Шлёпнув ладонью по коже ручки кресла, он повторил ещё раз:
– Мясо. И живёт человек для того, чтоб обрасти мясом до полноты исполнения всех желаний. Мир стоит на исполнении желаний, для этого вся людская работа. Кто мало хочет, тот дёшево стоит.
– Вот все всего и захотели, – усмехаясь, вставил Яков.
– Чего это? Чего захотели? Ты – словам не верь, работе верь. Мало захотеть, надо сделать. Когда всего будет много – на всех хватит, все будут довольны.
И, мягко, как только он мог, Быков сказал племяннику:
– Я – не глуп, понимаю: ты всё по Христу хочешь, попросту, чисто. Это – верно, что Христос желал всё разделить поровну, так ведь он в бедном мире жил, а мы – в богатом живём. В Христову пору и людей было немного и хотели они малого, а и то на всех не хватило. А теперь мы стали жаднее, нас – множество и всякому – всего надо. Значит: работай, копи, припасай…
Быков сам был удивлён своими мыслями, они возникли вдруг и независимо от его воли, пришли, как чужой человек, чужой, но – интересный. Это смутило его, но одна мысль показалась ему умной, верной, легко разрешающей греховную путаницу жизни, и, сам прислушиваясь к ней, он повторил:
– Сначала, значит, надо наработать, накопить всего, потом – дели всем поровну и даже уродам, которые ни к чему не способные, им – тоже! Чтобы никакой бедности и грязи не было и греха не было бы ни тени. Так-то. Все – сыты, каждый живёт как умеет, никто на тебя со злобой, с завистью не лезет. Каждый сам себе свят. Вот! Именно так: каждый человек сам себе – святой!

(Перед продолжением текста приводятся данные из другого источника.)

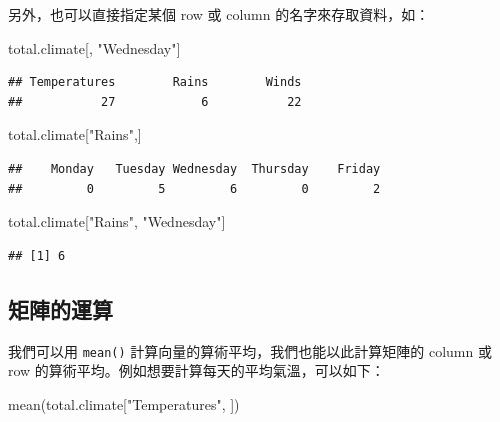 \documentclass[
]{book}
\newenvironment{Shaded}{\begin{snugshade}}{\end{snugshade}}
\newcommand{\FunctionTok}[1]{\textcolor[rgb]{0.00,0.00,0.00}{#1}}
\newcommand{\NormalTok}[1]{#1}
\newcommand{\StringTok}[1]{\textcolor[rgb]{0.31,0.60,0.02}{#1}}
\theoremstyle{definition}
\theoremstyle{remark}
\begin{document}
另外，也可以直接指定某個 row 或 column 的名字來存取資料，如：

\begin{Shaded}
\begin{Highlighting}[]
\NormalTok{total.climate[, }\StringTok{"Wednesday"}\NormalTok{]}
\end{Highlighting}
\end{Shaded}

\begin{verbatim}
## Temperatures        Rains        Winds 
##           27            6           22
\end{verbatim}

\begin{Shaded}
\begin{Highlighting}[]
\NormalTok{total.climate[}\StringTok{"Rains"}\NormalTok{,]}
\end{Highlighting}
\end{Shaded}

\begin{verbatim}
##    Monday   Tuesday Wednesday  Thursday    Friday 
##         0         5         6         0         2
\end{verbatim}

\begin{Shaded}
\begin{Highlighting}[]
\NormalTok{total.climate[}\StringTok{"Rains"}\NormalTok{, }\StringTok{"Wednesday"}\NormalTok{]}
\end{Highlighting}
\end{Shaded}

\begin{verbatim}
## [1] 6
\end{verbatim}

\hypertarget{ux77e9ux9663ux7684ux904bux7b97}{%
\subsection{矩陣的運算}\label{ux77e9ux9663ux7684ux904bux7b97}}

我們可以用 \texttt{mean()} 計算向量的算術平均，我們也能以此計算矩陣的 column 或 row 的算術平均。例如想要計算每天的平均氣溫，可以如下：

\begin{Shaded}
\begin{Highlighting}[]
\FunctionTok{mean}\NormalTok{(total.climate[}\StringTok{"Temperatures"}\NormalTok{, ])}
\end{Highlighting}
\end{Shaded}
\end{document}
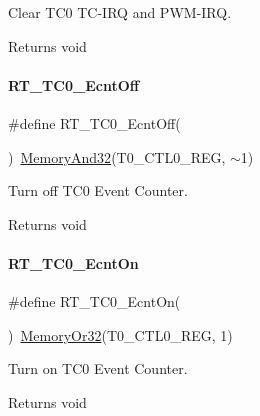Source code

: Clear T\+C0 T\+C-\/\+I\+RQ and P\+W\+M-\/\+I\+RQ. 

\begin{DoxyReturn}{Returns}
void 
\end{DoxyReturn}
\mbox{\label{a00041_a2c4dcae7aa5753dc38986240b024888f}} 
\paragraph{\texorpdfstring{R\+T\+\_\+\+T\+C0\+\_\+\+Ecnt\+Off}{RT\_TC0\_EcntOff}}
{\footnotesize\ttfamily \#define R\+T\+\_\+\+T\+C0\+\_\+\+Ecnt\+Off(\begin{DoxyParamCaption}{ }\end{DoxyParamCaption})~\mbox{\hyperlink{a00020_a5c1a2bd4c1bd4c2f429d8042a45327ff}{Memory\+And32}}(T0\+\_\+\+C\+T\+L0\+\_\+\+R\+EG, $\sim$1)}



Turn off T\+C0 Event Counter. 

\begin{DoxyReturn}{Returns}
void 
\end{DoxyReturn}
\mbox{\label{a00041_a4dd8c922ad55805d587d5a73b78d911a}} 
\paragraph{\texorpdfstring{R\+T\+\_\+\+T\+C0\+\_\+\+Ecnt\+On}{RT\_TC0\_EcntOn}}
{\footnotesize\ttfamily \#define R\+T\+\_\+\+T\+C0\+\_\+\+Ecnt\+On(\begin{DoxyParamCaption}{ }\end{DoxyParamCaption})~\mbox{\hyperlink{a00020_a9ea92ebccdef6bdaca4d00210cc7266d}{Memory\+Or32}}(T0\+\_\+\+C\+T\+L0\+\_\+\+R\+EG, 1)}



Turn on T\+C0 Event Counter. 

\begin{DoxyReturn}{Returns}
void 
\end{DoxyReturn}
\mbox{\label{a00041_aa62df019b0279e8510e465f5e920f555}}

Говорил Быков и всё более изумлялся, чувствуя, что этот ход мысли имеет силу развиваться без конца, легко подсказывая нужные слова. Ему даже показалось, что тугой клубок этой мысли давно, всегда лежал на дне его души, а сегодня ожил и завертелся, спуская бесконечную, крепкую нить. Это развёртывание клубка захватывало дыхание, точно Быков стремительно ехал по зимней, гладко укатанной дороге. Необыкновенно легко говорились эти новые слова, как будто он всегда думал ими. Приятно было чувствовать себя по-новому умным, видеть, как горбун, слушая, улыбается пьяной улыбкой, а Яков, наклонясь на стуле, смотрит, глазами девушки, родственно. И всё это было до такой степени трогательно, так взволновало ощущением силы, связующей людей, что на глазах Быкова выступили слёзы умиления, он вдруг ослабел, привалился к спинке кресла и пробормотал, устало закрыв глаза:
– Кому приятно супостатом быть для людей? А нужда – необорима, нужда в работе, ох, велика! И – торопиться надо, – всякого ждёт смерть…
Кикин, вскочив со стула, озабоченно сказал: – Вы, Егор Иваныч, лягте, вы устали. Яша, отведём!
Взяв Быкова под руки, они отвели его в постель, заботливо уложили, и ушли бесшумно, горбун, заплетая ноги, впереди, а Яков, приглаживая вихор, шёл за ним опустя голову.
Несколько дней Быков прожил, чувствуя себя именинником, торжественно приподнятый выше обычного, окутанный тёплым облаком забот Кикина и Якова. Он сильно ослабел за эти дни; пришлось пригласить для ухода за ним сестру милосердия, длинную, тонкую, как жердь, молчаливую женщину, с рябым лицом и бесцветными глазами. Покорно наблюдая таяние сил, Быков, сквозь туман своего настроения, смутно видел, что жёлтое лицо Кикина озабоченно вытягивается, глаза тревожно бегают, прячутся. Яков тоже стал более молчалив, бледен, хмур; он по нескольку раз в день исчезает куда-то, а возвратясь, говорит о событиях неохотно, осторожно.
«Жалеют, – соображал Быков. – Оба жалеют. Не хотят беспокоить. Видно – скоро конец мне».
Но мысль о смерти пугала его ещё менее, чем раньше, обидный смысл её притупился, стал не так горек, хотя невольно думалось:
«Теперь бы и пожить немного с Яковом-то. И Кикин тоже хорош. Теперь они меня поняли. Развернул я душу пред ними, они и поняли».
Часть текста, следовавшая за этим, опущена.